Penelope Skinner’s latest play is, at heart, a sex farce. It begins like a gender-reversed Seven Year Itch, complete with a stifling heat wave and kettles which simmer in sympathy with boiling desires, yet by the conclusion Skinner has created a portrait of sexual instability which is as convincingly real as it is unsettling.
Becky (Romola Garai) is happy with her marriage and ambivalent about her pregnancy, and thrown into chaos by her suddenly raging libido and her husband’s total refusal to satisfy it. Against the backdrop of a middle-class existence in a sleepy Home Counties village she turns first to pornography and then to local lotharios to quell her urges, with consequences which throw doubts upon everything she has excluded from her outwardly perfect life.
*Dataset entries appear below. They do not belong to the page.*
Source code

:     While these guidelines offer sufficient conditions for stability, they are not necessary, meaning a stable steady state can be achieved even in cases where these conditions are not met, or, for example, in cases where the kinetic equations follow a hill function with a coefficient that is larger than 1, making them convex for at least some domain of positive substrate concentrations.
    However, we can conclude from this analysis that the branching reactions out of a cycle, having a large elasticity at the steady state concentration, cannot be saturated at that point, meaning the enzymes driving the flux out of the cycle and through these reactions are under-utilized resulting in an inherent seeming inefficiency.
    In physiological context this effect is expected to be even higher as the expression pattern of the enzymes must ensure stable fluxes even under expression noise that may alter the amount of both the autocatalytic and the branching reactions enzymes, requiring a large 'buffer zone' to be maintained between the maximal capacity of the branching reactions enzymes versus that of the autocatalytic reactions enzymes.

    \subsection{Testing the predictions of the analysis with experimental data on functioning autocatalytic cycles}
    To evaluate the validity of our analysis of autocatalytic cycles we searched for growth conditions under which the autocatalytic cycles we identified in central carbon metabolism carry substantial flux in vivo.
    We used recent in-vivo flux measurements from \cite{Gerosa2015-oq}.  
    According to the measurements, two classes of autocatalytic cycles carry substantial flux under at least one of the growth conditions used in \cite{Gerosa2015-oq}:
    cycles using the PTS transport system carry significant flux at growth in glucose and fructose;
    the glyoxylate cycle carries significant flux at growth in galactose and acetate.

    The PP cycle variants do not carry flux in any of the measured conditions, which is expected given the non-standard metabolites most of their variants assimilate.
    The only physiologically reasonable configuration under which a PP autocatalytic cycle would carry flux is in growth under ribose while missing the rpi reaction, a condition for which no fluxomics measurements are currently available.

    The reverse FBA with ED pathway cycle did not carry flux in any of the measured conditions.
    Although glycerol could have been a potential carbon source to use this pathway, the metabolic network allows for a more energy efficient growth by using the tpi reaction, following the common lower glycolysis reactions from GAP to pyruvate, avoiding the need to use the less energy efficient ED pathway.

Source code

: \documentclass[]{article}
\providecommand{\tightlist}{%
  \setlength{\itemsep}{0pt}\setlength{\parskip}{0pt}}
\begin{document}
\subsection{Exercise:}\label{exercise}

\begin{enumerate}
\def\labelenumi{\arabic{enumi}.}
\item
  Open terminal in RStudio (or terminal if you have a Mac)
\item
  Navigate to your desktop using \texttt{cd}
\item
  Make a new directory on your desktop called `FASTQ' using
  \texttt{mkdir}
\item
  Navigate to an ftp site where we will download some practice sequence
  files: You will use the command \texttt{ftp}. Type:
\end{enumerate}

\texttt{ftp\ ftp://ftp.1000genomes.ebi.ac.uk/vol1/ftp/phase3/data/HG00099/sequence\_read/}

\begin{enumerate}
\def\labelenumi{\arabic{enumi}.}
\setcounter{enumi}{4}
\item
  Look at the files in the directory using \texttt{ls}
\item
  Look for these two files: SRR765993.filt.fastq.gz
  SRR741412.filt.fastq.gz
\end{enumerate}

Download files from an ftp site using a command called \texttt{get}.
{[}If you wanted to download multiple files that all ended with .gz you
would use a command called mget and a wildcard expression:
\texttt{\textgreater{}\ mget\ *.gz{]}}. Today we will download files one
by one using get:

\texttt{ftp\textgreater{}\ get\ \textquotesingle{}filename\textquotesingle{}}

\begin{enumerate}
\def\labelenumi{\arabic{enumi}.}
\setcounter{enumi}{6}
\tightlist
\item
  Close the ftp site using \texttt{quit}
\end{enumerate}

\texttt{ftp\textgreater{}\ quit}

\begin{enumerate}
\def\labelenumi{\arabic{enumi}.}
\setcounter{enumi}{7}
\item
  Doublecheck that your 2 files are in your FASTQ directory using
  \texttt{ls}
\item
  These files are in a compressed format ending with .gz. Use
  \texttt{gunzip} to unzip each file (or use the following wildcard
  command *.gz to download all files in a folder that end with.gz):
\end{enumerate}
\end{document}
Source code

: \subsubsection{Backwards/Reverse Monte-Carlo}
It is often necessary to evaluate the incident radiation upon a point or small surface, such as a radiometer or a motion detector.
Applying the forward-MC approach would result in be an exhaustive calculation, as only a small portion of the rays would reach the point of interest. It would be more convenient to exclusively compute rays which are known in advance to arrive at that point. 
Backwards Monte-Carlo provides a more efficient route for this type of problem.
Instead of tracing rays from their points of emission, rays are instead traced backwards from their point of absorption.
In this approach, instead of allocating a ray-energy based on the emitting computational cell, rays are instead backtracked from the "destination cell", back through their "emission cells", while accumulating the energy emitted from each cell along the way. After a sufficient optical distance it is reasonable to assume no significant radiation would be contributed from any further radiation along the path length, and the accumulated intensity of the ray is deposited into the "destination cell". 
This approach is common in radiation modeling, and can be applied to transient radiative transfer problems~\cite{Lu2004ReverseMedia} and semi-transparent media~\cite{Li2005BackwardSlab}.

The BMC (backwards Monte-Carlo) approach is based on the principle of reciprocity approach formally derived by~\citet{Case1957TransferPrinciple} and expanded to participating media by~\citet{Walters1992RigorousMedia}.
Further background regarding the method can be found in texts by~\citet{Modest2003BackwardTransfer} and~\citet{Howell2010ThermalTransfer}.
Garai is incredible in the central role, mapping Becky’s descent from sparky, glowing intelligence to an incomprehensible hunger in perfect, subtle steps.Likewise, her relationship with her appallingly caring husband John (a perfectly cast Nicholas Burns) is brilliantly observed. The world of organic butchers and canvas bags which John inhabits has never felt more cloying nor more true. Similarly, Alexandra Gilbreath’s performance of village bore Jenny is masterfully irritating. The stifling country escape of thatched cottages and sprawling barn conversions creates a thrillingly inappropriate backdrop to Becky’s late night masturbation and the script’s knowingly kitsch double entendres.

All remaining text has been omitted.